▶ **Problem**:
Look through the material below. Copy every line with the string "Kita" in it.

** Opening Listed entries block **

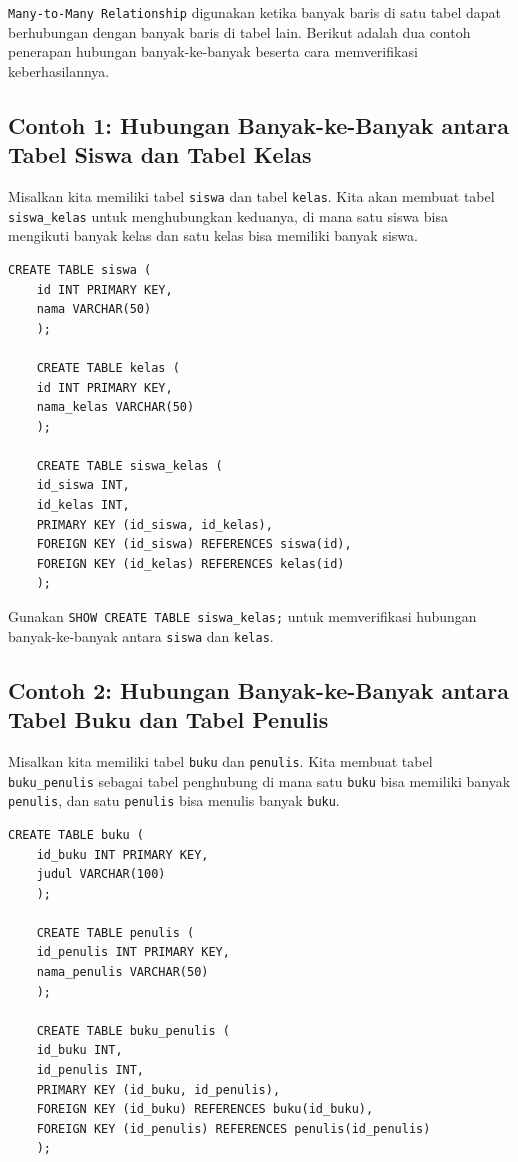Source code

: \texttt{Many-to-Many Relationship} digunakan ketika banyak baris di satu tabel dapat berhubungan dengan banyak baris di tabel lain. Berikut adalah dua contoh penerapan hubungan banyak-ke-banyak beserta cara memverifikasi keberhasilannya.

\subsection*{Contoh 1: Hubungan Banyak-ke-Banyak antara Tabel Siswa dan Tabel Kelas}
Misalkan kita memiliki tabel \texttt{siswa} dan tabel \texttt{kelas}. Kita akan membuat tabel \texttt{siswa\_kelas} untuk menghubungkan keduanya, di mana satu siswa bisa mengikuti banyak kelas dan satu kelas bisa memiliki banyak siswa.

\begin{lstlisting}[style=sql]
	CREATE TABLE siswa (
	id INT PRIMARY KEY,
	nama VARCHAR(50)
	);
	
	CREATE TABLE kelas (
	id INT PRIMARY KEY,
	nama_kelas VARCHAR(50)
	);
	
	CREATE TABLE siswa_kelas (
	id_siswa INT,
	id_kelas INT,
	PRIMARY KEY (id_siswa, id_kelas),
	FOREIGN KEY (id_siswa) REFERENCES siswa(id),
	FOREIGN KEY (id_kelas) REFERENCES kelas(id)
	);
\end{lstlisting}

Gunakan \texttt{SHOW CREATE TABLE siswa\_kelas;} untuk memverifikasi hubungan banyak-ke-banyak antara \texttt{siswa} dan \texttt{kelas}.

\subsection*{Contoh 2: Hubungan Banyak-ke-Banyak antara Tabel Buku dan Tabel Penulis}
Misalkan kita memiliki tabel \texttt{buku} dan \texttt{penulis}. Kita membuat tabel \texttt{buku\_penulis} sebagai tabel penghubung di mana satu \texttt{buku} bisa memiliki banyak \texttt{penulis}, dan satu \texttt{penulis} bisa menulis banyak \texttt{buku}.

\begin{lstlisting}[style=sql]
	CREATE TABLE buku (
	id_buku INT PRIMARY KEY,
	judul VARCHAR(100)
	);
	
	CREATE TABLE penulis (
	id_penulis INT PRIMARY KEY,
	nama_penulis VARCHAR(50)
	);
	
	CREATE TABLE buku_penulis (
	id_buku INT,
	id_penulis INT,
	PRIMARY KEY (id_buku, id_penulis),
	FOREIGN KEY (id_buku) REFERENCES buku(id_buku),
	FOREIGN KEY (id_penulis) REFERENCES penulis(id_penulis)
	);
\end{lstlisting}

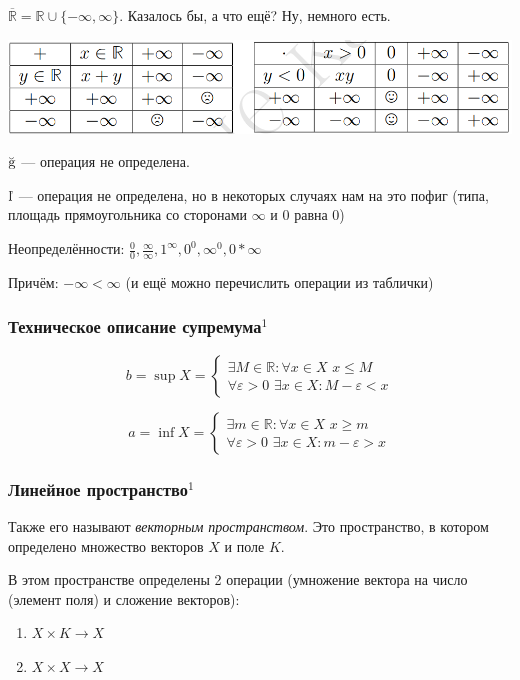 \documentclass{article}
\def\dbl{\,\,}
\begin{document}
$\overline{\mathbb{R}} = \mathbb{R} \cup \{-\infty, \infty\}$. Казалось бы, а что ещё? Ну, немного есть.

\includegraphics[scale=0.55]{../images/added_R.png}

$\Frowny$ --- операция не определена.

$\Smiley$ --- операция не определена, но в некоторых случаях нам на это пофиг (типа, площадь прямоугольника со сторонами $\infty$ и 0 равна 0)

Неопределённости: $\frac{0}{0}, \frac{\infty}{\infty}, 1^\infty, 0^0, \infty^0, 0 * \infty$

Причём: $-\infty < \infty$ (и ещё можно перечислить операции из таблички)

\subsubsection{Техническое описание супремума\texorpdfstring{$^1$}{}}
$$
b = \sup X = 
\begin{cases}
\exists M \in \mathbb{R} : \forall x \in X \dbl x \le M\\
\forall \varepsilon > 0 \dbl \exists x \in X : M - \varepsilon < x
\end{cases} 
$$

$$
a = \inf X = 
\begin{cases}
\exists m \in \mathbb{R} : \forall x \in X \dbl x \ge m\\
\forall \varepsilon > 0 \dbl \exists x \in X : m - \varepsilon > x
\end{cases} 
$$

\subsubsection{Линейное пространство\texorpdfstring{$^1$}{}}
Также его называют \textit{векторным пространством}. Это пространство, в котором определено множество векторов $X$ и поле $K$.

В этом пространстве определены 2 операции (умножение вектора на число (элемент поля) и сложение векторов):
\begin{enumerate}
    \item $X\times K \rightarrow X$
    \item $X\times X \rightarrow X$
\end{enumerate}
\end{document}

** Closing Listed entries block **

▶ **Answer for the task**:
Misalkan kita memiliki tabel \texttt{siswa} dan tabel \texttt{kelas}. Kita akan membuat tabel \texttt{siswa\_kelas} untuk menghubungkan keduanya, di mana satu siswa bisa mengikuti banyak kelas dan satu kelas bisa memiliki banyak siswa.
Misalkan kita memiliki tabel \texttt{buku} dan \texttt{penulis}. Kita membuat tabel \texttt{buku\_penulis} sebagai tabel penghubung di mana satu \texttt{buku} bisa memiliki banyak \texttt{penulis}, dan satu \texttt{penulis} bisa menulis banyak \texttt{buku}.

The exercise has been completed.